N’hésitez donc pas à faire usage du quatrième pilier de pension, c’est-à-dire de toutes les possibilités d’épargne individuelle qui vous aideront à conserver votre niveau de vie, sans toutefois vous conférer le moindre avantage sur le plan fiscal. Il s’agit par exemple d’acquérir votre propre logement ainsi que, éventuellement, d’autres biens encore, comme des immeubles de rapport. Si vous êtes propriétaire de votre toit à l’âge où vous ferez valoir vos droits à la retraite, vous partirez déjà dans de bien meilleures conditions. Le but n’étant pas de vendre à ce moment-là, le complément disponible ne sera pas directement « tangible ». Si vous possédez d’autres biens encore, que vous mettez en location, les revenus correspondants s’inscriront en sus de votre pension légale – un apport sans doute particulièrement confortable, surtout si vous n’avez pas, ou plus, à rembourser d’emprunt hypothécaire.

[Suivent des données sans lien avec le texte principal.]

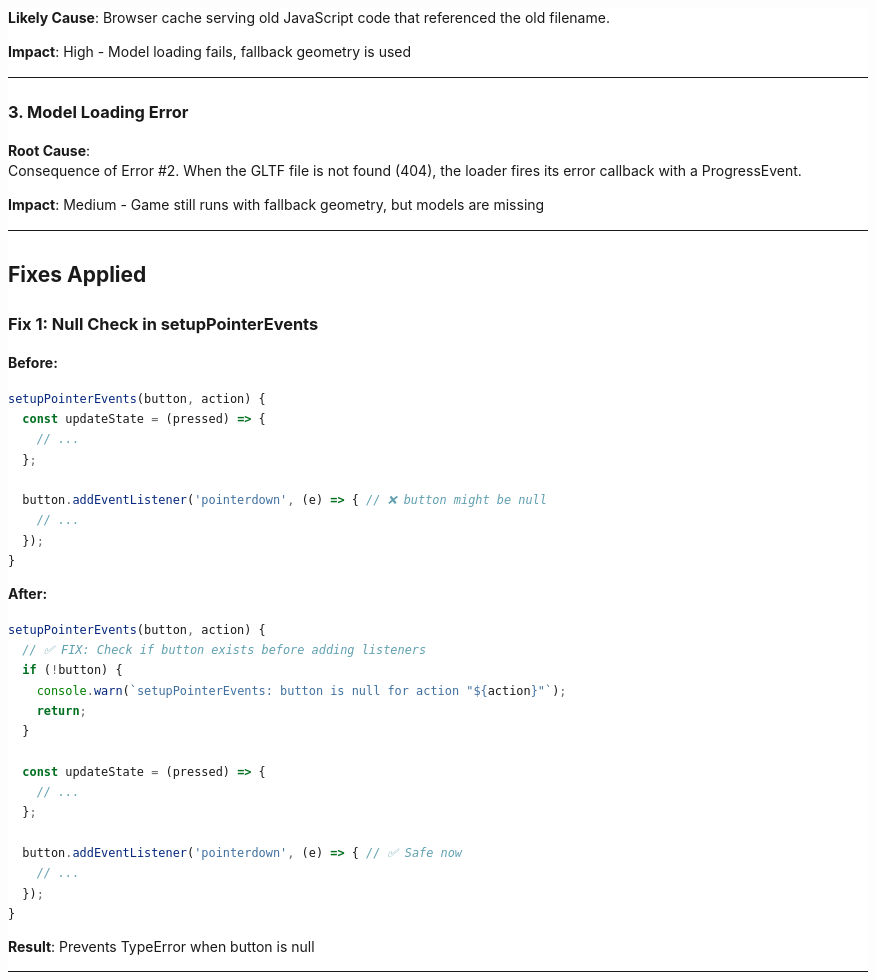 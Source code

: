 **Likely Cause**: Browser cache serving old JavaScript code that referenced the old filename.

**Impact**: High - Model loading fails, fallback geometry is used

---

### 3. Model Loading Error

**Root Cause**:  
Consequence of Error #2. When the GLTF file is not found (404), the loader fires its error callback with a ProgressEvent.

**Impact**: Medium - Game still runs with fallback geometry, but models are missing

---

## Fixes Applied

### Fix 1: Null Check in setupPointerEvents

**Before:**
```javascript
setupPointerEvents(button, action) {
  const updateState = (pressed) => {
    // ...
  };
  
  button.addEventListener('pointerdown', (e) => { // ❌ button might be null
    // ...
  });
}
```

**After:**
```javascript
setupPointerEvents(button, action) {
  // ✅ FIX: Check if button exists before adding listeners
  if (!button) {
    console.warn(`setupPointerEvents: button is null for action "${action}"`);
    return;
  }

  const updateState = (pressed) => {
    // ...
  };
  
  button.addEventListener('pointerdown', (e) => { // ✅ Safe now
    // ...
  });
}
```

**Result**: Prevents TypeError when button is null

--- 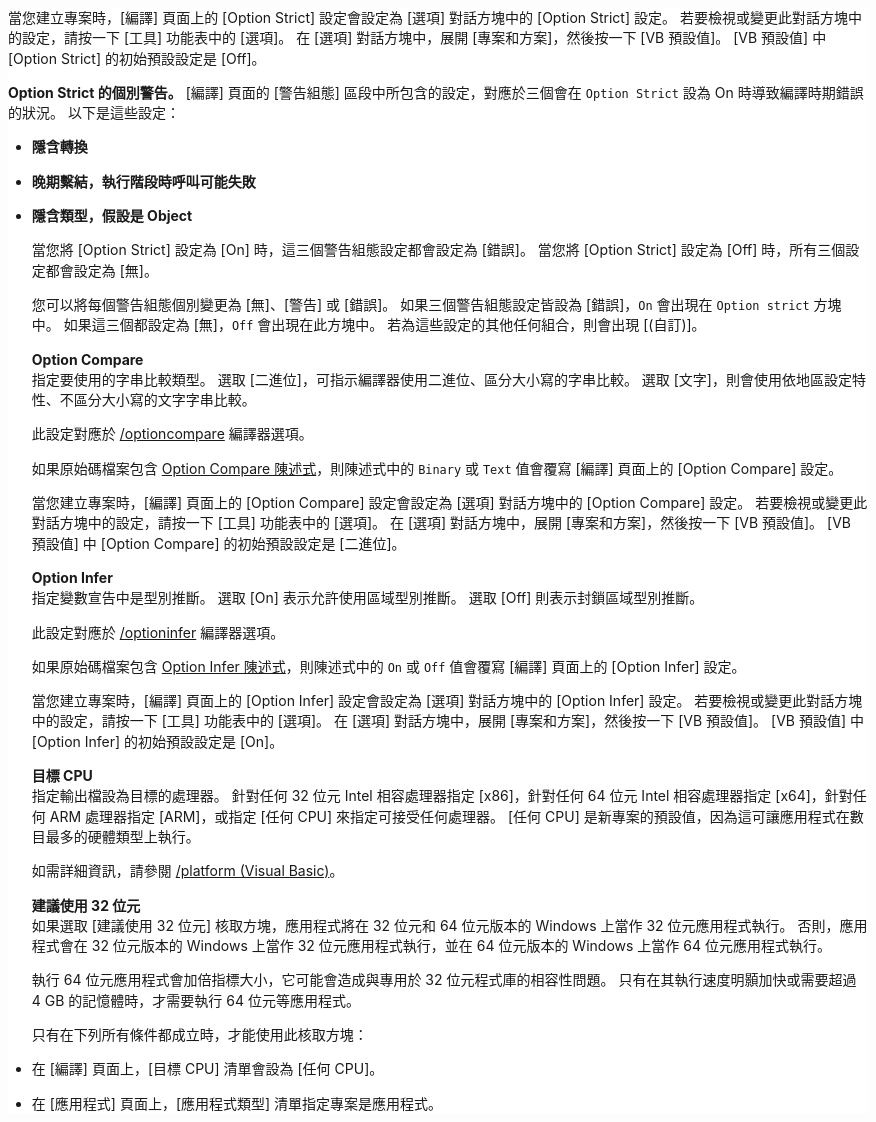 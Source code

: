   當您建立專案時，[編譯] 頁面上的 [Option Strict] 設定會設定為 [選項] 對話方塊中的 [Option Strict] 設定。 若要檢視或變更此對話方塊中的設定，請按一下 [工具] 功能表中的 [選項]。 在 [選項] 對話方塊中，展開 [專案和方案]，然後按一下 [VB 預設值]。 [VB 預設值] 中 [Option Strict] 的初始預設設定是 [Off]。  
  
  **Option Strict 的個別警告。** [編譯] 頁面的 [警告組態] 區段中所包含的設定，對應於三個會在 `Option Strict` 設為 On 時導致編譯時期錯誤的狀況。 以下是這些設定：  
  
- **隱含轉換**  
  
- **晚期繫結，執行階段時呼叫可能失敗**  
  
- **隱含類型，假設是 Object**  
  
  當您將 [Option Strict] 設定為 [On] 時，這三個警告組態設定都會設定為 [錯誤]。 當您將 [Option Strict] 設定為 [Off] 時，所有三個設定都會設定為 [無]。  
  
  您可以將每個警告組態個別變更為 [無]、[警告] 或 [錯誤]。 如果三個警告組態設定皆設為 [錯誤]，`On` 會出現在 `Option strict` 方塊中。 如果這三個都設定為 [無]，`Off` 會出現在此方塊中。 若為這些設定的其他任何組合，則會出現 [(自訂)]。  
  
  **Option Compare**  
  指定要使用的字串比較類型。 選取 [二進位]，可指示編譯器使用二進位、區分大小寫的字串比較。 選取 [文字]，則會使用依地區設定特性、不區分大小寫的文字字串比較。  
  
  此設定對應於 [/optioncompare](http://msdn.microsoft.com/library/7237b766-b44d-4cc5-9a3c-885348a7d9e4) 編譯器選項。  
  
  如果原始碼檔案包含 [Option Compare 陳述式](http://msdn.microsoft.com/library/54e8eeeb-3b0d-4fb9-acce-fbfbd5975f6e)，則陳述式中的 `Binary` 或 `Text` 值會覆寫 [編譯] 頁面上的 [Option Compare] 設定。  
  
  當您建立專案時，[編譯] 頁面上的 [Option Compare] 設定會設定為 [選項] 對話方塊中的 [Option Compare] 設定。 若要檢視或變更此對話方塊中的設定，請按一下 [工具] 功能表中的 [選項]。 在 [選項] 對話方塊中，展開 [專案和方案]，然後按一下 [VB 預設值]。 [VB 預設值] 中 [Option Compare] 的初始預設設定是 [二進位]。  
  
  **Option Infer**  
  指定變數宣告中是型別推斷。 選取 [On] 表示允許使用區域型別推斷。 選取 [Off] 則表示封鎖區域型別推斷。  
  
  此設定對應於 [/optioninfer](http://msdn.microsoft.com/library/f6c09db1-0553-464a-abe3-d4510c61d6ed) 編譯器選項。  
  
  如果原始碼檔案包含 [Option Infer 陳述式](http://msdn.microsoft.com/library/4ad3e6e9-8f5b-4209-a248-de22ef6e4652)，則陳述式中的 `On` 或 `Off` 值會覆寫 [編譯] 頁面上的 [Option Infer] 設定。  
  
  當您建立專案時，[編譯] 頁面上的 [Option Infer] 設定會設定為 [選項] 對話方塊中的 [Option Infer] 設定。 若要檢視或變更此對話方塊中的設定，請按一下 [工具] 功能表中的 [選項]。 在 [選項] 對話方塊中，展開 [專案和方案]，然後按一下 [VB 預設值]。 [VB 預設值] 中 [Option Infer] 的初始預設設定是 [On]。  
  
  **目標 CPU**  
  指定輸出檔設為目標的處理器。 針對任何 32 位元 Intel 相容處理器指定 [x86]，針對任何 64 位元 Intel 相容處理器指定 [x64]，針對任何 ARM 處理器指定 [ARM]，或指定 [任何 CPU] 來指定可接受任何處理器。 [任何 CPU] 是新專案的預設值，因為這可讓應用程式在數目最多的硬體類型上執行。  
  
  如需詳細資訊，請參閱 [/platform (Visual Basic)](http://msdn.microsoft.com/library/f9bc61e6-e854-4ae1-87b9-d6244de23fd1)。  
  
  **建議使用 32 位元**  
  如果選取 [建議使用 32 位元] 核取方塊，應用程式將在 32 位元和 64 位元版本的 Windows 上當作 32 位元應用程式執行。 否則，應用程式會在 32 位元版本的 Windows 上當作 32 位元應用程式執行，並在 64 位元版本的 Windows 上當作 64 位元應用程式執行。  
  
  執行 64 位元應用程式會加倍指標大小，它可能會造成與專用於 32 位元程式庫的相容性問題。 只有在其執行速度明顥加快或需要超過 4 GB 的記憶體時，才需要執行 64 位元等應用程式。  
  
  只有在下列所有條件都成立時，才能使用此核取方塊：  
  
- 在 [編譯] 頁面上，[目標 CPU] 清單會設為 [任何 CPU]。  
  
- 在 [應用程式] 頁面上，[應用程式類型] 清單指定專案是應用程式。  
   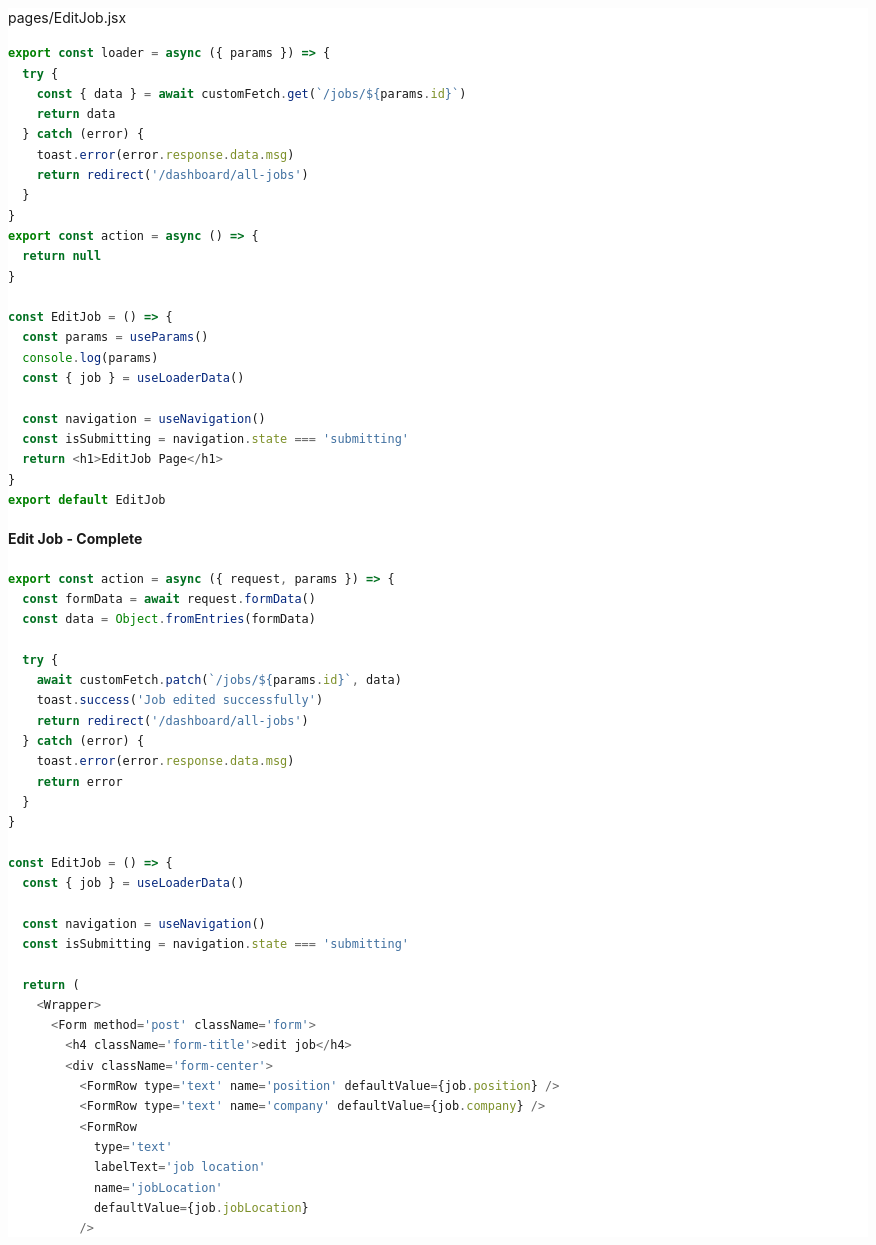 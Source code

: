 pages/EditJob.jsx

```js
export const loader = async ({ params }) => {
  try {
    const { data } = await customFetch.get(`/jobs/${params.id}`)
    return data
  } catch (error) {
    toast.error(error.response.data.msg)
    return redirect('/dashboard/all-jobs')
  }
}
export const action = async () => {
  return null
}

const EditJob = () => {
  const params = useParams()
  console.log(params)
  const { job } = useLoaderData()

  const navigation = useNavigation()
  const isSubmitting = navigation.state === 'submitting'
  return <h1>EditJob Page</h1>
}
export default EditJob
```

#### Edit Job - Complete

```js
export const action = async ({ request, params }) => {
  const formData = await request.formData()
  const data = Object.fromEntries(formData)

  try {
    await customFetch.patch(`/jobs/${params.id}`, data)
    toast.success('Job edited successfully')
    return redirect('/dashboard/all-jobs')
  } catch (error) {
    toast.error(error.response.data.msg)
    return error
  }
}

const EditJob = () => {
  const { job } = useLoaderData()

  const navigation = useNavigation()
  const isSubmitting = navigation.state === 'submitting'

  return (
    <Wrapper>
      <Form method='post' className='form'>
        <h4 className='form-title'>edit job</h4>
        <div className='form-center'>
          <FormRow type='text' name='position' defaultValue={job.position} />
          <FormRow type='text' name='company' defaultValue={job.company} />
          <FormRow
            type='text'
            labelText='job location'
            name='jobLocation'
            defaultValue={job.jobLocation}
          />

``` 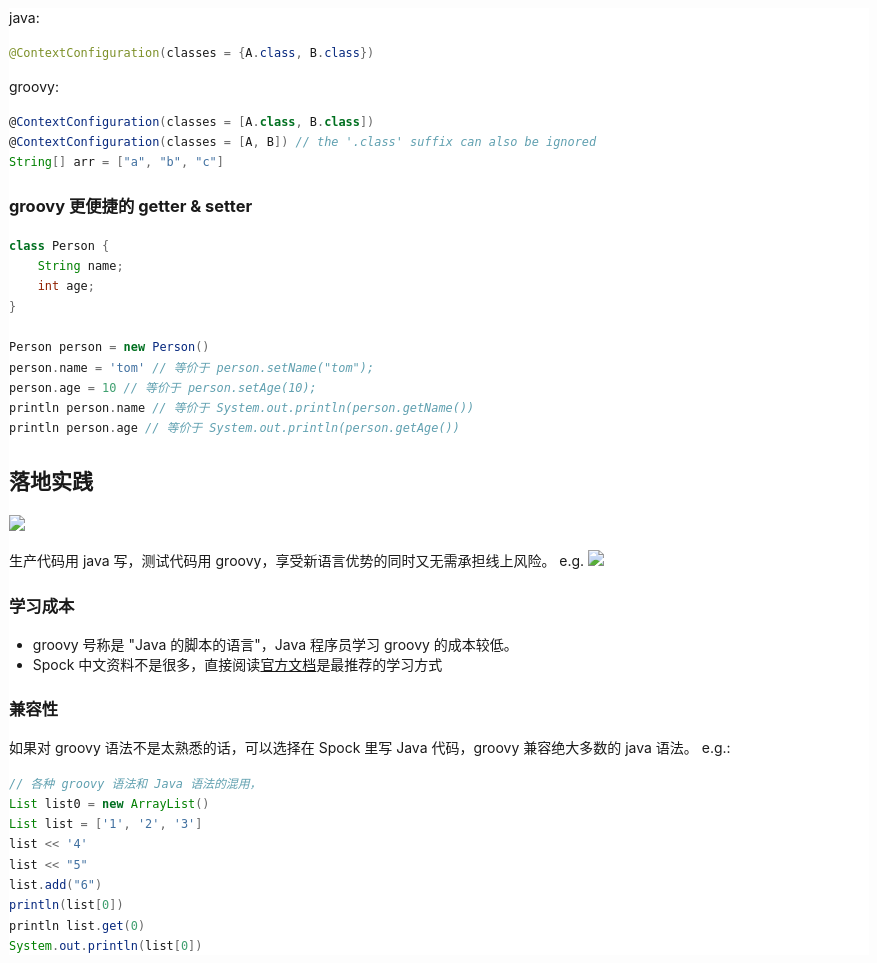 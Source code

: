 java:

```java
@ContextConfiguration(classes = {A.class, B.class})
```

groovy:

```groovy
@ContextConfiguration(classes = [A.class, B.class])
@ContextConfiguration(classes = [A, B]) // the '.class' suffix can also be ignored
String[] arr = ["a", "b", "c"]
```

### groovy 更便捷的 getter & setter

```groovy
class Person {
    String name;
    int age;
}

Person person = new Person()
person.name = 'tom' // 等价于 person.setName("tom");
person.age = 10 // 等价于 person.setAge(10);
println person.name // 等价于 System.out.println(person.getName())
println person.age // 等价于 System.out.println(person.getAge())
```



## 落地实践

<img src="https://p6.music.126.net/obj/wo3DlcOGw6DClTvDisK1/8325266133/7d08/48cb/0fc4/a4d9b708ff9dd8ddb7eea5bfb2ada270.png" width="500"/>

生产代码用 java 写，测试代码用 groovy，享受新语言优势的同时又无需承担线上风险。
e.g.
<img src="https://p5.music.126.net/obj/wo3DlcOGw6DClTvDisK1/8325587220/e46f/595f/de6c/83ff35430e1c5f2c4a6ab0838cb86cf7.png" width="500"/>

### 学习成本
- groovy 号称是 "Java 的脚本的语言"，Java 程序员学习 groovy 的成本较低。
- Spock 中文资料不是很多，直接阅读[官方文档](https://github.com/spockframework/spock)是最推荐的学习方式

### 兼容性
如果对 groovy 语法不是太熟悉的话，可以选择在 Spock 里写 Java 代码，groovy 兼容绝大多数的 java 语法。 e.g.:
```java
// 各种 groovy 语法和 Java 语法的混用，
List list0 = new ArrayList()
List list = ['1', '2', '3']
list << '4'
list << "5"
list.add("6")
println(list[0])
println list.get(0)
System.out.println(list[0])
```
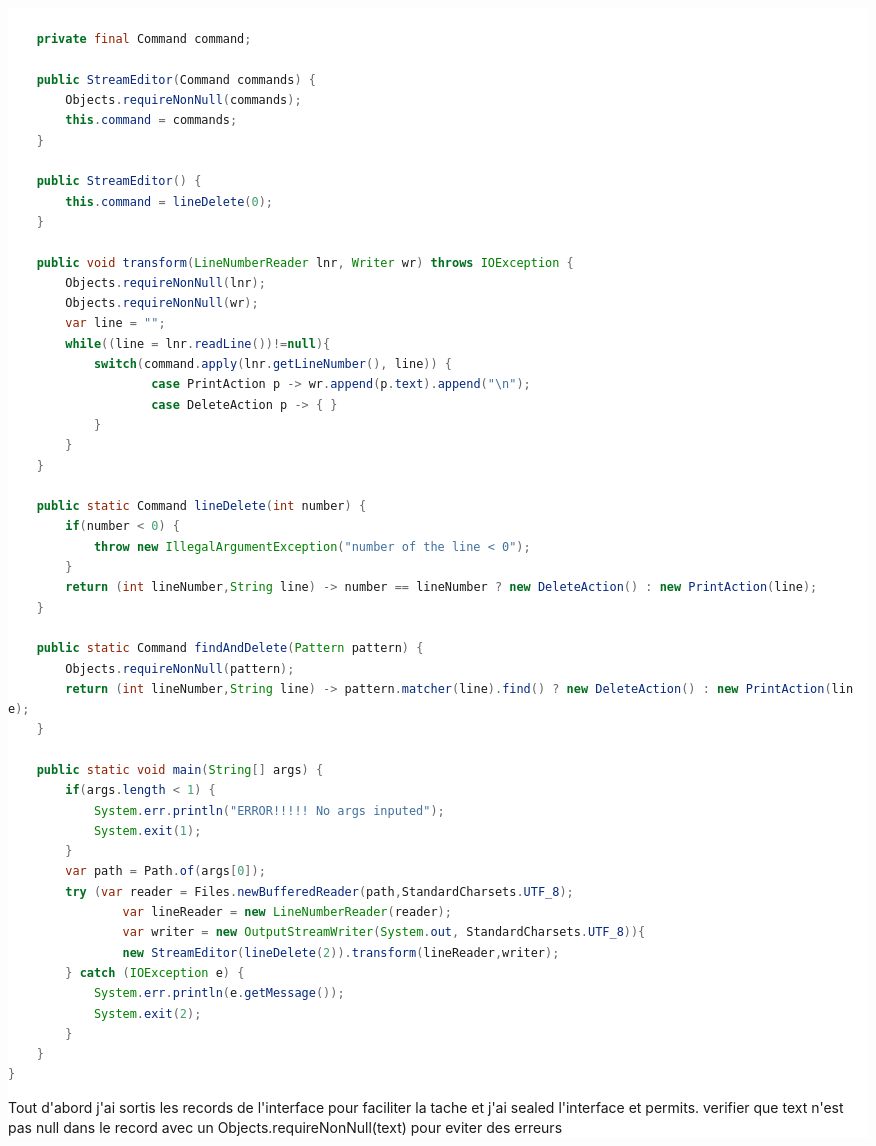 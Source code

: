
 ```java
	
	private final Command command;
	
	public StreamEditor(Command commands) {
		Objects.requireNonNull(commands);
		this.command = commands;
	}
	
	public StreamEditor() {
		this.command = lineDelete(0);
	}

	public void transform(LineNumberReader lnr, Writer wr) throws IOException {
		Objects.requireNonNull(lnr);
		Objects.requireNonNull(wr);
		var line = "";
		while((line = lnr.readLine())!=null){
			switch(command.apply(lnr.getLineNumber(), line)) {
					case PrintAction p -> wr.append(p.text).append("\n");
					case DeleteAction p -> { }
			}
		}
	}
	
	public static Command lineDelete(int number) {
		if(number < 0) {
			throw new IllegalArgumentException("number of the line < 0");
		}
		return (int lineNumber,String line) -> number == lineNumber ? new DeleteAction() : new PrintAction(line);
	}

	public static Command findAndDelete(Pattern pattern) {
		Objects.requireNonNull(pattern);
		return (int lineNumber,String line) -> pattern.matcher(line).find() ? new DeleteAction() : new PrintAction(line);
	}
	
	public static void main(String[] args) {
		if(args.length < 1) {
			System.err.println("ERROR!!!!! No args inputed");
			System.exit(1);
		}
		var path = Path.of(args[0]);
		try (var reader = Files.newBufferedReader(path,StandardCharsets.UTF_8);
				var lineReader = new LineNumberReader(reader);
				var writer = new OutputStreamWriter(System.out, StandardCharsets.UTF_8)){
				new StreamEditor(lineDelete(2)).transform(lineReader,writer);
		} catch (IOException e) {
			System.err.println(e.getMessage()); 
			System.exit(2); 	
		}
	}
}
```
Tout d'abord j'ai sortis les records de l'interface pour faciliter la tache et j'ai sealed l'interface et permits.
verifier que text n'est pas null dans le record avec un Objects.requireNonNull(text) pour eviter des erreurs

Diverses formules d’épargne à long terme sont également envisageables. Le choix dépendra d’un certain nombre d’éléments, comme votre âge (combien d’années vous séparent-elles du départ à la pension ?), du niveau de vie visé, de votre profil de risque (quel degré de risque acceptez-vous d’associer à vos placements ?), etc. S’il vous reste plus de 15 ans avant l’âge de la retraite, votre portefeuille de placements pourra être surpondéré en actions et en fonds d’actions ; dans le cas contraire, mieux vaut privilégier les investissements dans des produits à revenu fixe (obligations, bons de caisse, bons d’Etat, produits de la branche 21…). En tout état de cause, vous veillerez à investir régulièrement, ce qui vous permettra de diminuer les risques.
Quels sont les produits relevant du quatrième pilier de pension ? Il s’agit de tout placement destiné à vous permettre de constituer un capital pension complémentaire – songez par exemple aux produits d’assurance de la branche 21 (lesquels sont assortis d’un rendement fixe) et de la branche 23 (sans rendement fixe). Les produits de la branche 26 peuvent être pris en considération également : il s’agit de contrats de capitalisation faisant l’objet d’un rendement minimum garanti, auquel viendra éventuellement s’ajouter une participation bénéficiaire.
Certains banquiers et assureurs créent des produits d’épargne qui s’inscrivent spécifiquement dans le cadre du quatrième pilier de pension. Il s’agit généralement de plans d’épargne-pension constitués de deux assurances vie distinctes, mais complémentaires. Le premier volet revêt la forme d’une assurance de la branche 21, au capital garanti. Le second relève de la branche 23 ; les primes étant investies dans des fonds de placement, l’opération est assortie de davantage de risques. A mesure que l’échéance finale du plan d’épargne-pension se rapproche, les investissements en actions s’allègent, au profit de placements obligataires, moins risqués. Vous aurez généralement le choix entre des versements mensuels (d’un montant minimum de 50 euros, par exemple), annuels (de 500 euros au moins) et un versement unique (de 5.000 euros, par exemple). La constitution du capital-pension ne donnant lieu à aucun avantage sur le plan fiscal, le capital liquidé à l’expiration du contrat ne sera pas imposé.